**WORK REQUEST**
Could you restate the data word for word and drop the pictures?

**DATASET CONTENT**
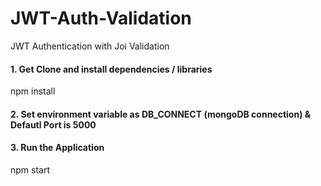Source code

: # JWT-Auth-Validation
JWT Authentication with Joi Validation

#### 1. Get Clone and install dependencies / libraries
npm install

#### 2. Set environment variable as DB_CONNECT (mongoDB connection) & Defautl Port is 5000

#### 3. Run the Application
npm start
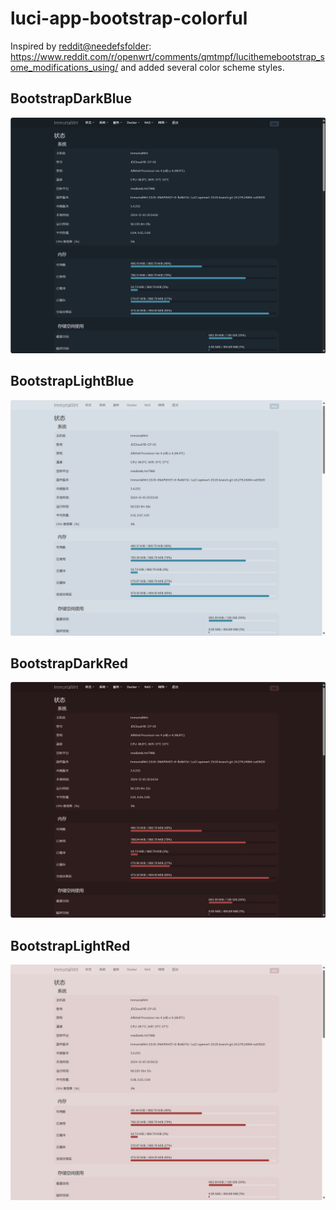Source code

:# luci-app-bootstrap-colorful
Inspired by [reddit@needefsfolder](https://www.reddit.com/user/needefsfolder/):  
https://www.reddit.com/r/openwrt/comments/qmtmpf/lucithemebootstrap_some_modifications_using/ and added several color scheme styles.

## BootstrapDarkBlue
![darkblue](imgs/darkblue.png)
## BootstrapLightBlue
![darkblue](imgs/lightblue.png)
## BootstrapDarkRed
![darkblue](imgs/darkred.png)
## BootstrapLightRed
![darkblue](imgs/lightred.png)
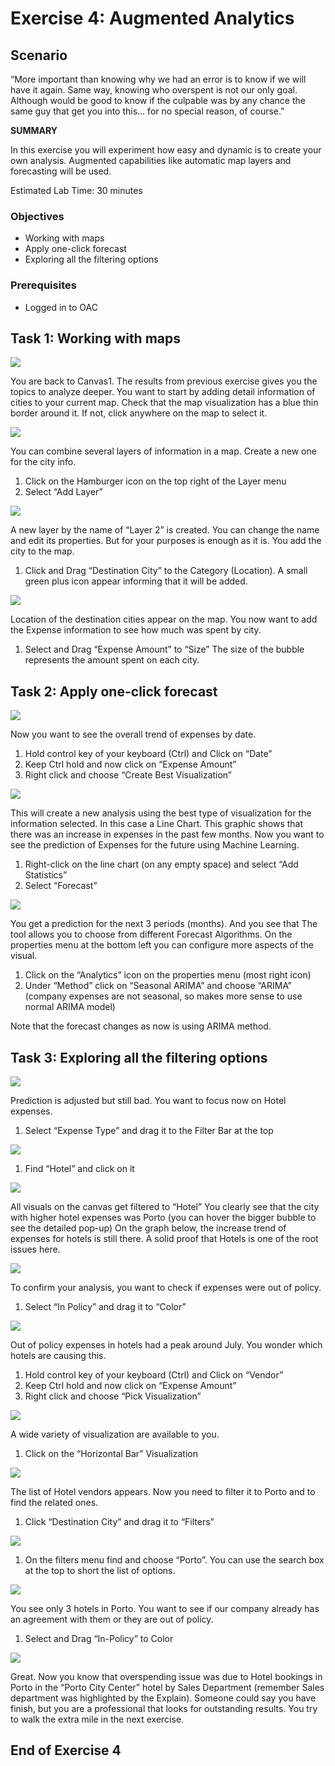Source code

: # Exercise 4: Augmented Analytics

## Scenario

“More important than knowing why we had an error is to know if we will have it again. Same way, knowing who overspent is not our only goal. Although would be good to know if the culpable was by any chance the same guy that get you into this… for no special reason, of course.”

__SUMMARY__

In this exercise you will experiment how easy and dynamic is to create your own analysis.
Augmented capabilities like automatic map layers and forecasting will be used.

Estimated Lab Time: 30 minutes

### Objectives

* Working with maps
* Apply one-click forecast
* Exploring all the filtering options

### Prerequisites
* Logged in to OAC

## **Task 1**: Working with maps 

![](images/oac-aa-canvas.png " ")

You are back to Canvas1. The results from previous exercise gives you the topics to analyze deeper.
You want to start by adding detail information of cities to your current map.
Check that the map visualization has a blue thin border around it. If not, click anywhere on the map to select it.

![](images/oac-aa-add-layer.png " ")

You can combine several layers of information in a map. Create a new one for the city info.
1. Click on the Hamburger icon on the top right of the Layer menu
2. Select “Add Layer”

![](images/oac-aa-location.png " ")

A new layer by the name of “Layer 2” is created. You can change the name and edit its properties. But for your purposes is enough as it is.
You add the city to the map.
1. Click and Drag “Destination City” to the Category (Location). A small green plus icon appear informing that it will be added.

![](images/oac-aa-expense-amount.png " ")

Location of the destination cities appear on the map. You now want to add the Expense information to see how much was spent by city.
1. Select and Drag “Expense Amount” to “Size” The size of the bubble represents the amount spent on each city.

## **Task 2**: Apply one-click forecast

![](images/oac-aa-visualization.png " ")

Now you want to see the overall trend of expenses by date.
1. Hold control key of your keyboard (Ctrl) and Click on “Date”
2. Keep Ctrl hold and now click on “Expense Amount”
3. Right click and choose “Create Best Visualization”

![](images/oac-aa-forecast.png " ")

This will create a new analysis using the best type of visualization for the information selected. In this case a Line Chart.
This graphic shows that there was an increase in expenses in the past few months.
Now you want to see the prediction of Expenses for the future using Machine Learning.
1. Right-click on the line chart (on any empty space) and select “Add Statistics”
2. Select “Forecast”

![](images/oac-aa-arima.png " ")

You get a prediction for the next 3 periods (months). And you see that
The tool allows you to choose from different Forecast Algorithms.
On the properties menu at the bottom left you can configure more aspects of the visual.
1. Click on the “Analytics” icon on the properties menu (most right icon)
2. Under “Method” click on “Seasonal ARIMA” and choose “ARIMA” (company expenses are not seasonal, so makes more sense to use normal ARIMA model)

Note that the forecast changes as now is using ARIMA method.

## **Task 3**: Exploring all the filtering options

![](images/oac-aa-filter.png " ")

Prediction is adjusted but still bad. You want to focus now on Hotel expenses.
1. Select “Expense Type” and drag it to the Filter Bar at the top

![](images/oac-aa-hotel.png " ")

1. Find “Hotel” and click on it

![](images/oac-aa-hotel-forecast.png " ")

All visuals on the canvas get filtered to “Hotel”
You clearly see that the city with higher hotel expenses was Porto (you can hover the bigger bubble to see the detailed pop-up)
On the graph below, the increase trend of expenses for hotels is still there.
A solid proof that Hotels is one of the root issues here.

![](images/oac-aa-in-policy.png " ")

To confirm your analysis, you want to check if expenses were out of policy.
1. Select “In Policy” and drag it to “Color”

![](images/oac-aa-pick-visualization.png " ")

Out of policy expenses in hotels had a peak around July. You wonder which hotels are causing this.
1. Hold control key of your keyboard (Ctrl) and Click on “Vendor”
2. Keep Ctrl hold and now click on “Expense Amount”
3. Right click and choose “Pick Visualization”

![](images/oac-aa-horizontal-bar.png " ")

A wide variety of visualization are available to you.
1. Click on the “Horizontal Bar” Visualization

![](images/oac-aa-destination-filter.png " ")

The list of Hotel vendors appears. Now you need to filter it to Porto and to find the related ones.
1. Click “Destination City” and drag it to “Filters”

![](images/oac-aa-destination-pick.png " ")

1. On the filters menu find and choose “Porto”. You can use the search box at the top to short the list of options.

![](images/oac-aa-color.png " ")

You see only 3 hotels in Porto. You want to see if our company already has an agreement with them or they are out of policy.
1. Select and Drag “In-Policy” to Color

![](images/oac-aa-final.png " ")

Great. Now you know that overspending issue was due to Hotel bookings in Porto in the “Porto City Center” hotel by Sales Department (remember Sales department
was highlighted by the Explain).
Someone could say you have finish, but you are a professional that looks for outstanding results.
You try to walk the extra mile in the next exercise.

## End of Exercise 4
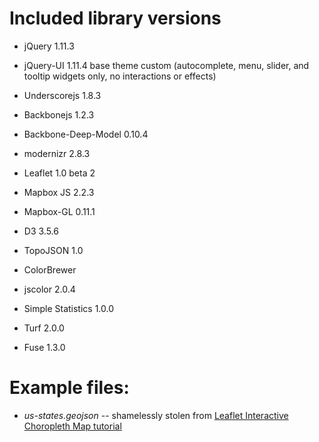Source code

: # Included library versions

- jQuery 1.11.3

- jQuery-UI 1.11.4 base theme custom (autocomplete, menu, slider, and tooltip widgets only, no interactions or effects)

- Underscorejs 1.8.3

- Backbonejs 1.2.3

- Backbone-Deep-Model 0.10.4

- modernizr 2.8.3

- Leaflet 1.0 beta 2

- Mapbox JS 2.2.3

- Mapbox-GL 0.11.1

- D3 3.5.6

- TopoJSON 1.0

- ColorBrewer

- jscolor 2.0.4

- Simple Statistics 1.0.0

- Turf 2.0.0

- Fuse 1.3.0

# Example files:

- *us-states.geojson* -- shamelessly stolen from [Leaflet Interactive Choropleth Map tutorial](http://leafletjs.com/examples/choropleth.html)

**ANSWER AREA**
Source code

: # JWT-Auth-Validation
JWT Authentication with Joi Validation

#### 1. Get Clone and install dependencies / libraries
npm install

#### 2. Set environment variable as DB_CONNECT (mongoDB connection) & Defautl Port is 5000

#### 3. Run the Application
npm start
Source code

:# luci-app-bootstrap-colorful
Inspired by [reddit@needefsfolder](https://www.reddit.com/user/needefsfolder/):  
https://www.reddit.com/r/openwrt/comments/qmtmpf/lucithemebootstrap_some_modifications_using/ and added several color scheme styles.

## BootstrapDarkBlue
![darkblue](imgs/darkblue.png)
## BootstrapLightBlue
![darkblue](imgs/lightblue.png)
## BootstrapDarkRed
![darkblue](imgs/darkred.png)
## BootstrapLightRed
![darkblue](imgs/lightred.png)
Source code

: # Exercise 4: Augmented Analytics

## Scenario

“More important than knowing why we had an error is to know if we will have it again. Same way, knowing who overspent is not our only goal. Although would be good to know if the culpable was by any chance the same guy that get you into this… for no special reason, of course.”

__SUMMARY__

In this exercise you will experiment how easy and dynamic is to create your own analysis.
Augmented capabilities like automatic map layers and forecasting will be used.

Estimated Lab Time: 30 minutes

### Objectives

* Working with maps
* Apply one-click forecast
* Exploring all the filtering options

### Prerequisites
* Logged in to OAC

## **Task 1**: Working with maps 

![](images/oac-aa-canvas.png " ")

You are back to Canvas1. The results from previous exercise gives you the topics to analyze deeper.
You want to start by adding detail information of cities to your current map.
Check that the map visualization has a blue thin border around it. If not, click anywhere on the map to select it.

![](images/oac-aa-add-layer.png " ")

You can combine several layers of information in a map. Create a new one for the city info.
1. Click on the Hamburger icon on the top right of the Layer menu
2. Select “Add Layer”

![](images/oac-aa-location.png " ")

A new layer by the name of “Layer 2” is created. You can change the name and edit its properties. But for your purposes is enough as it is.
You add the city to the map.
1. Click and Drag “Destination City” to the Category (Location). A small green plus icon appear informing that it will be added.

![](images/oac-aa-expense-amount.png " ")

Location of the destination cities appear on the map. You now want to add the Expense information to see how much was spent by city.
1. Select and Drag “Expense Amount” to “Size” The size of the bubble represents the amount spent on each city.

## **Task 2**: Apply one-click forecast

![](images/oac-aa-visualization.png " ")

Now you want to see the overall trend of expenses by date.
1. Hold control key of your keyboard (Ctrl) and Click on “Date”
2. Keep Ctrl hold and now click on “Expense Amount”
3. Right click and choose “Create Best Visualization”

![](images/oac-aa-forecast.png " ")

This will create a new analysis using the best type of visualization for the information selected. In this case a Line Chart.
This graphic shows that there was an increase in expenses in the past few months.
Now you want to see the prediction of Expenses for the future using Machine Learning.
1. Right-click on the line chart (on any empty space) and select “Add Statistics”
2. Select “Forecast”

![](images/oac-aa-arima.png " ")

You get a prediction for the next 3 periods (months). And you see that
The tool allows you to choose from different Forecast Algorithms.
On the properties menu at the bottom left you can configure more aspects of the visual.
1. Click on the “Analytics” icon on the properties menu (most right icon)
2. Under “Method” click on “Seasonal ARIMA” and choose “ARIMA” (company expenses are not seasonal, so makes more sense to use normal ARIMA model)

Note that the forecast changes as now is using ARIMA method.

## **Task 3**: Exploring all the filtering options

![](images/oac-aa-filter.png " ")

Prediction is adjusted but still bad. You want to focus now on Hotel expenses.
1. Select “Expense Type” and drag it to the Filter Bar at the top

![](images/oac-aa-hotel.png " ")

1. Find “Hotel” and click on it

![](images/oac-aa-hotel-forecast.png " ")

All visuals on the canvas get filtered to “Hotel”
You clearly see that the city with higher hotel expenses was Porto (you can hover the bigger bubble to see the detailed pop-up)
On the graph below, the increase trend of expenses for hotels is still there.
A solid proof that Hotels is one of the root issues here.

![](images/oac-aa-in-policy.png " ")

To confirm your analysis, you want to check if expenses were out of policy.
1. Select “In Policy” and drag it to “Color”

![](images/oac-aa-pick-visualization.png " ")

Out of policy expenses in hotels had a peak around July. You wonder which hotels are causing this.
1. Hold control key of your keyboard (Ctrl) and Click on “Vendor”
2. Keep Ctrl hold and now click on “Expense Amount”
3. Right click and choose “Pick Visualization”

![](images/oac-aa-horizontal-bar.png " ")

A wide variety of visualization are available to you.
1. Click on the “Horizontal Bar” Visualization

![](images/oac-aa-destination-filter.png " ")

The list of Hotel vendors appears. Now you need to filter it to Porto and to find the related ones.
1. Click “Destination City” and drag it to “Filters”

![](images/oac-aa-destination-pick.png " ")

1. On the filters menu find and choose “Porto”. You can use the search box at the top to short the list of options.

![](images/oac-aa-color.png " ")

You see only 3 hotels in Porto. You want to see if our company already has an agreement with them or they are out of policy.
1. Select and Drag “In-Policy” to Color

![](images/oac-aa-final.png " ")

Great. Now you know that overspending issue was due to Hotel bookings in Porto in the “Porto City Center” hotel by Sales Department (remember Sales department
was highlighted by the Explain).
Someone could say you have finish, but you are a professional that looks for outstanding results.
You try to walk the extra mile in the next exercise.

## End of Exercise 4
Source code

: # Included library versions

- jQuery 1.11.3

- jQuery-UI 1.11.4 base theme custom (autocomplete, menu, slider, and tooltip widgets only, no interactions or effects)

- Underscorejs 1.8.3

- Backbonejs 1.2.3

- Backbone-Deep-Model 0.10.4

- modernizr 2.8.3

- Leaflet 1.0 beta 2

- Mapbox JS 2.2.3

- Mapbox-GL 0.11.1

- D3 3.5.6

- TopoJSON 1.0

- ColorBrewer

- jscolor 2.0.4

- Simple Statistics 1.0.0

- Turf 2.0.0

- Fuse 1.3.0

# Example files:

- *us-states.geojson* -- shamelessly stolen from [Leaflet Interactive Choropleth Map tutorial](http://leafletjs.com/examples/choropleth.html)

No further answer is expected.